Veel onduidelijk rondom Regeling dienstverlening aan huis
Eerder hebben we bericht over de uitspraak van
Gerechtshof Amsterdam die heeft geoordeeld dat schoonmakers die via het digitale
platform Helpling werkzaam zijn een uitzendovereenkomst met Helpling hebben.
Over deze uitspraak zijn Kamervragen gesteld die enkele
weken geleden beantwoord zijn door de Minister van Sociale Zaken en Werkgelegenheid.
In de antwoorden merkt de minister op dat werknemers die
werkzaam zijn op basis van de Regeling dienstverlening aan huis niet verplicht
verzekerd zijn voor de werknemersverzekeringen. Ze hebben recht op 6 weken
doorbetaling bij ziekte, in plaats van de reguliere 104 weken, en hebben geen
recht op ziekengeld na afloop. Ze hebben geen recht op uitkering op grond van
de Wet werk en inkomen naar arbeidsvermogen en de Werkloosheidswet. Zij kunnen
zich hiervoor wel vrijwillig verzekeren. Ook de ontslagbescherming is anders
geregeld, waarbij er voor werkers onder de Regeling dienstverlening aan huis
geen ontslagvergunning bij het UWV aangevraagd hoeft te worden.
Deze antwoorden dateren van vóór de uitspraak van Rechtbank Rotterdam van 16 december 2021. Misschien dat één van de Kamerleden
kan vragen of deze antwoorden nog steeds gelden?

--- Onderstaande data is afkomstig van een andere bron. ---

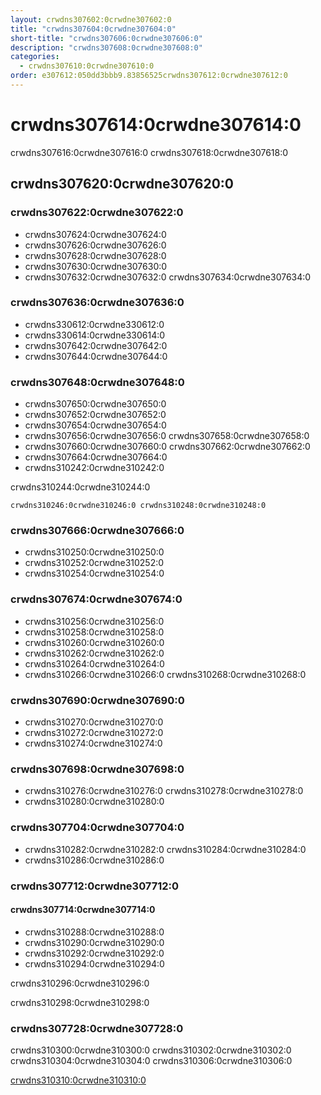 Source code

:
 ```yaml
---
layout: crwdns307602:0crwdne307602:0
title: "crwdns307604:0crwdne307604:0"
short-title: "crwdns307606:0crwdne307606:0"
description: "crwdns307608:0crwdne307608:0"
categories:
  - crwdns307610:0crwdne307610:0
order: e307612:050dd3bbb9.83856525crwdns307612:0crwdne307612:0
---
```


# crwdns307614:0crwdne307614:0

crwdns307616:0crwdne307616:0 crwdns307618:0crwdne307618:0

## crwdns307620:0crwdne307620:0

### crwdns307622:0crwdne307622:0

- crwdns307624:0crwdne307624:0
- crwdns307626:0crwdne307626:0
- crwdns307628:0crwdne307628:0
- crwdns307630:0crwdne307630:0
- crwdns307632:0crwdne307632:0 crwdns307634:0crwdne307634:0


### crwdns307636:0crwdne307636:0

- crwdns330612:0crwdne330612:0
- crwdns330614:0crwdne330614:0
- crwdns307642:0crwdne307642:0
- crwdns307644:0crwdne307644:0

### crwdns307648:0crwdne307648:0

- crwdns307650:0crwdne307650:0
- crwdns307652:0crwdne307652:0
- crwdns307654:0crwdne307654:0
- crwdns307656:0crwdne307656:0 crwdns307658:0crwdne307658:0
- crwdns307660:0crwdne307660:0 crwdns307662:0crwdne307662:0
- crwdns307664:0crwdne307664:0
- crwdns310242:0crwdne310242:0

crwdns310244:0crwdne310244:0
```
crwdns310246:0crwdne310246:0 crwdns310248:0crwdne310248:0
```

### crwdns307666:0crwdne307666:0

- crwdns310250:0crwdne310250:0
- crwdns310252:0crwdne310252:0
- crwdns310254:0crwdne310254:0

### crwdns307674:0crwdne307674:0

 - crwdns310256:0crwdne310256:0
 - crwdns310258:0crwdne310258:0
 - crwdns310260:0crwdne310260:0
 - crwdns310262:0crwdne310262:0
 - crwdns310264:0crwdne310264:0
- crwdns310266:0crwdne310266:0 crwdns310268:0crwdne310268:0

### crwdns307690:0crwdne307690:0

- crwdns310270:0crwdne310270:0
- crwdns310272:0crwdne310272:0
- crwdns310274:0crwdne310274:0

### crwdns307698:0crwdne307698:0

- crwdns310276:0crwdne310276:0 crwdns310278:0crwdne310278:0
- crwdns310280:0crwdne310280:0

### crwdns307704:0crwdne307704:0

- crwdns310282:0crwdne310282:0 crwdns310284:0crwdne310284:0
- crwdns310286:0crwdne310286:0

### crwdns307712:0crwdne307712:0

#### crwdns307714:0crwdne307714:0

- crwdns310288:0crwdne310288:0
- crwdns310290:0crwdne310290:0
- crwdns310292:0crwdne310292:0
- crwdns310294:0crwdne310294:0

crwdns310296:0crwdne310296:0

crwdns310298:0crwdne310298:0

### crwdns307728:0crwdne307728:0

crwdns310300:0crwdne310300:0 crwdns310302:0crwdne310302:0 crwdns310304:0crwdne310304:0 crwdns310306:0crwdne310306:0

[crwdns310310:0crwdne310310:0](crwdns310308:0crwdne310308:0)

De minister geeft ook aan dat de Regeling dienstverlening aan
huis niet bedoeld is voor bedrijven. Bedrijven kunnen zich presenteren als
bemiddelaar tussen particulier en de werkende, en stellen dat de werkende als
werknemer in dienst is van de particulier. Uit voormelde hofuitspraak is echter gebleken dat er dan sprake kan zijn van een arbeidsovereenkomst (meer
specifiek, een uitzendovereenkomst). Met deze uitspraak in de hand is de kans
aanwezig dat de Belastingdienst bedrijven die zich als bemiddelaar aanbieden,
gaat benaderen en die bedrijven aanmerkt als uitzendbedrijven.